Immigration – A Step Further Away From Expatriation

Relocating to a country to settle down is not exactly the same as working as an expat in a foreign country. As an expat, your future in your temporary home is partly determined by the length of your work contract and you are determined to make the most of it so that it brings you one step higher on the corporate ladder.

Relocation for settlement is reinventing yourself in a place that you hope to call home. Settling in a new country requires a lot of resilience, strong life coping skills and a huge dose of healthy self confidence. What you currently know as your “home”, your “roots” will now transform into a whole new meaning. A different perspective will be given to your life starting from day ONE you start this new phase of your journey.

There has been since the beginning of civilisation, movement of people from one country to another and from one continent to another. In the early 1900’s, when there was no internet and globalisation was not yet a reality, immigrants had no clue what they will find in their new home. They hanged on to the hope that a better future awaits them in their adopted “home”.
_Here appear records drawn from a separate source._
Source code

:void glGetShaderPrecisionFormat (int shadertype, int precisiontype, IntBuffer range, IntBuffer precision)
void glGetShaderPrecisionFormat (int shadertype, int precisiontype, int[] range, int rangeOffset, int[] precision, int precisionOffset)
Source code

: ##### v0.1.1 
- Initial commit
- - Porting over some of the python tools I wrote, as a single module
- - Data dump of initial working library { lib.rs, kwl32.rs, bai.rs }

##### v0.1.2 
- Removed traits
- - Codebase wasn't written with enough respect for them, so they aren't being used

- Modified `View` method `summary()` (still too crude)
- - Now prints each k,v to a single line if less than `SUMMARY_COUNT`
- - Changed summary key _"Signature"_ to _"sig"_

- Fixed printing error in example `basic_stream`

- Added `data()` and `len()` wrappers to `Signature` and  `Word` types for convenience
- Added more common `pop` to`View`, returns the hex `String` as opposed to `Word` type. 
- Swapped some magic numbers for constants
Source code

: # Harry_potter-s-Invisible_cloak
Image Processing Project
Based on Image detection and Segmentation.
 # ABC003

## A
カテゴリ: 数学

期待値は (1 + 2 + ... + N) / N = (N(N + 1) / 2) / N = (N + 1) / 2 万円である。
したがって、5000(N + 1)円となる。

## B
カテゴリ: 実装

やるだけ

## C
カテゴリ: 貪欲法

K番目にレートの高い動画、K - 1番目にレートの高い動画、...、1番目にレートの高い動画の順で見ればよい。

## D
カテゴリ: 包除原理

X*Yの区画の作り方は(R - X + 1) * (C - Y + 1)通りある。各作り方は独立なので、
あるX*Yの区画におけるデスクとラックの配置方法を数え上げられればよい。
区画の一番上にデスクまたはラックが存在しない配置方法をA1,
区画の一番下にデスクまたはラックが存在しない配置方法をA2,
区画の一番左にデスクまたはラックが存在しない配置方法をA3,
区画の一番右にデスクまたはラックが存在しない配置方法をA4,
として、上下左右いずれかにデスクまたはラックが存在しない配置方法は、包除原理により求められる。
For today’s new generation of immigrants, things seem to be easier. There is so much information available on the internet. There are a number of professionals offering support services to help them settle down and immigration rules have been formalised in most countries. In terms of lifestyle, there seems to be a few similarities with the emergence of well known brands such as Russell Hobbs, Colgate, Nike, Apple becoming household names in a number of countries.

However, the complexity of starting afresh in a new place is still very much present. Doing business varies from country to country. Building a social network can also be a challenge. When you are out of your comfort zone, the instinctive response is to look for familiar cues such as meeting countrymen having done the same journey as you or befriending like minded individuals going through the same experience.
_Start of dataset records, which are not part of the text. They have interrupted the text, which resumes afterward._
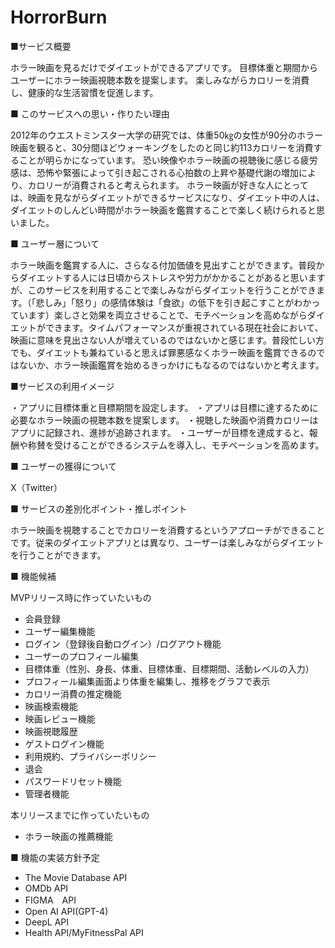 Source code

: # HorrorBurn

■サービス概要

ホラー映画を見るだけでダイエットができるアプリです。
目標体重と期間からユーザーにホラー映画視聴本数を提案します。
楽しみながらカロリーを消費し、健康的な生活習慣を促進します。

■ このサービスへの思い・作りたい理由


2012年のウエストミンスター大学の研究では、体重50㎏の女性が90分のホラー映画を観ると、30分間ほどウォーキングをしたのと同じ約113カロリーを消費することが明らかになっています。
恐い映像やホラー映画の視聴後に感じる疲労感は、恐怖や緊張によって引き起こされる心拍数の上昇や基礎代謝の増加により、カロリーが消費されると考えられます。
ホラー映画が好きな人にとっては、映画を見ながらダイエットができるサービスになり、ダイエット中の人は、ダイエットのしんどい時間がホラー映画を鑑賞することで楽しく続けられると思いました。

■ ユーザー層について


ホラー映画を鑑賞する人に、さらなる付加価値を見出すことができます。普段からダイエットする人には日頃からストレスや労力がかかることがあると思いますが、このサービスを利用することで楽しみながらダイエットを行うことができます。（「悲しみ」「怒り」の感情体験は「食欲」の低下を引き起こすことがわかっています）楽しさと効果を両立させることで、モチベーションを高めながらダイエットができます。タイムパフォーマンスが重視されている現在社会において、映画に意味を見出さない人が増えているのではないかと感じます。普段忙しい方でも、ダイエットも兼ねていると思えば罪悪感なくホラー映画を鑑賞できるのではないか、ホラー映画鑑賞を始めるきっかけにもなるのではないかと考えます。

■サービスの利用イメージ


・アプリに目標体重と目標期間を設定します。
・アプリは目標に達するために必要なホラー映画の視聴本数を提案します。
・視聴した映画や消費カロリーはアプリに記録され、進捗が追跡されます。
・ユーザーが目標を達成すると、報酬や称賛を受けることができるシステムを導入し、モチベーションを高めます。

■ ユーザーの獲得について


X（Twitter）

■ サービスの差別化ポイント・推しポイント


ホラー映画を視聴することでカロリーを消費するというアプローチができることです。従来のダイエットアプリとは異なり、ユーザーは楽しみながらダイエットを行うことができます。

■ 機能候補


MVPリリース時に作っていたいもの
- 会員登録
- ユーザー編集機能
- ログイン（登録後自動ログイン）/ログアウト機能
- ユーザーのプロフィール編集
- 目標体重（性別、身長、体重、目標体重、目標期間、活動レベルの入力）
- プロフィール編集画面より体重を編集し、推移をグラフで表示
- カロリー消費の推定機能
- 映画検索機能
- 映画レビュー機能
- 映画視聴履歴
- ゲストログイン機能
- 利用規約、プライバシーポリシー
- 退会
- パスワードリセット機能
- 管理者機能

本リリースまでに作っていたいもの
- ホラー映画の推薦機能

■ 機能の実装方針予定


- The Movie Database API 
- OMDb API
- FIGMA　API
- Open AI API(GPT-4)
- DeepL API
- Health API/MyFitnessPal API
A successful integration would require that you hone your personal commitment to get out of your comfort zone and nurture a willingness to explore and learn. You will be facing challenges that you would not have anticipated such as your accent does not allow for a smooth communication and you feel undermined. Your clothing style makes you stand out and you are not comfortable with it so you make a compromise to fit in. These are tiny details that you may not have included in your relocation plan and yet they are powerful enough to shake your natural ability to bounce back.

Any challenge is an opportunity to develop new skills, strengthen existing ones and raise your self awareness further. Looking at challenges as positive opportunities is an ordeal in itself but yet so powerful to create a brand new perspective when life gets in the way of you achieving your goals. Remind yourself of the times you had to face challenges that you found daunting and you have successfully overcome it. Well, this is the same thing again. Life throws stuff at you as a means of teaching you how resourceful and resilient you can be.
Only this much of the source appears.